Task prompt - Work out how many lines in the data hold the word "name", and reply with that number only.

The input -
┏━━
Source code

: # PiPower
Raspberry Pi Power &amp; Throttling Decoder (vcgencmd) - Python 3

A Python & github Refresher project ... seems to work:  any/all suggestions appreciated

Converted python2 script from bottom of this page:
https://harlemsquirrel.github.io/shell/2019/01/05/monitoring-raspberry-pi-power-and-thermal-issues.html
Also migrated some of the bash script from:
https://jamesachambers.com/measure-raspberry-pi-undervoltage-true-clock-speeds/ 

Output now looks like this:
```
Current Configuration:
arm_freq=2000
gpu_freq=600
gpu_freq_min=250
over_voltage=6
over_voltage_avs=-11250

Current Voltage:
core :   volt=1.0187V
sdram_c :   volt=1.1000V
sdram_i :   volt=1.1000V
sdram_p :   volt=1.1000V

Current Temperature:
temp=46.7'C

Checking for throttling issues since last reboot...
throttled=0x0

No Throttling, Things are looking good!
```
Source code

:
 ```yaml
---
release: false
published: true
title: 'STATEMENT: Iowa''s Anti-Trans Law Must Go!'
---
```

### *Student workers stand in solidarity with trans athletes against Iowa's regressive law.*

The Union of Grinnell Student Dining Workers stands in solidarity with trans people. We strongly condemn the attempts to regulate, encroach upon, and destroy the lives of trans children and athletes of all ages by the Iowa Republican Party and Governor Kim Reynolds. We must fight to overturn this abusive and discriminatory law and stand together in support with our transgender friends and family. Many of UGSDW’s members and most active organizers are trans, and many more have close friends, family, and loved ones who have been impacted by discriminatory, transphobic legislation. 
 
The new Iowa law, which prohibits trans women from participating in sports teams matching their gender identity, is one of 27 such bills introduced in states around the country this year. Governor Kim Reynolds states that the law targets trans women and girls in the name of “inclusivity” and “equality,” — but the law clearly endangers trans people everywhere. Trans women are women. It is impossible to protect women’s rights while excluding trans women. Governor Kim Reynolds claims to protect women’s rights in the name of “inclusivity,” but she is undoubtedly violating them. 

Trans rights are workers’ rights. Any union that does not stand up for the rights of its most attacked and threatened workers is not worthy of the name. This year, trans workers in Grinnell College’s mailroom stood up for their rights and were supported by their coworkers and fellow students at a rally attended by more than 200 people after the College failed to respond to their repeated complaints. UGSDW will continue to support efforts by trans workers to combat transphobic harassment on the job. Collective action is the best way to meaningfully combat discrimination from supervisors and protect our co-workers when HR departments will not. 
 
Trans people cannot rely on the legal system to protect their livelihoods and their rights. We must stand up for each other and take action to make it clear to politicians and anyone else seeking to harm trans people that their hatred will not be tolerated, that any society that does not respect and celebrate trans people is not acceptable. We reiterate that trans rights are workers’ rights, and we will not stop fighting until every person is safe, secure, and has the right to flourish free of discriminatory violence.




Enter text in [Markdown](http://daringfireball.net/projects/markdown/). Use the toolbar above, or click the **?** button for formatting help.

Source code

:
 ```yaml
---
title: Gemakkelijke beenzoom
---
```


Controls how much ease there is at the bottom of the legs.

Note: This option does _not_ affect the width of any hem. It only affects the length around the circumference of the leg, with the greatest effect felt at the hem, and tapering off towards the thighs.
┗━━
Answer below - 2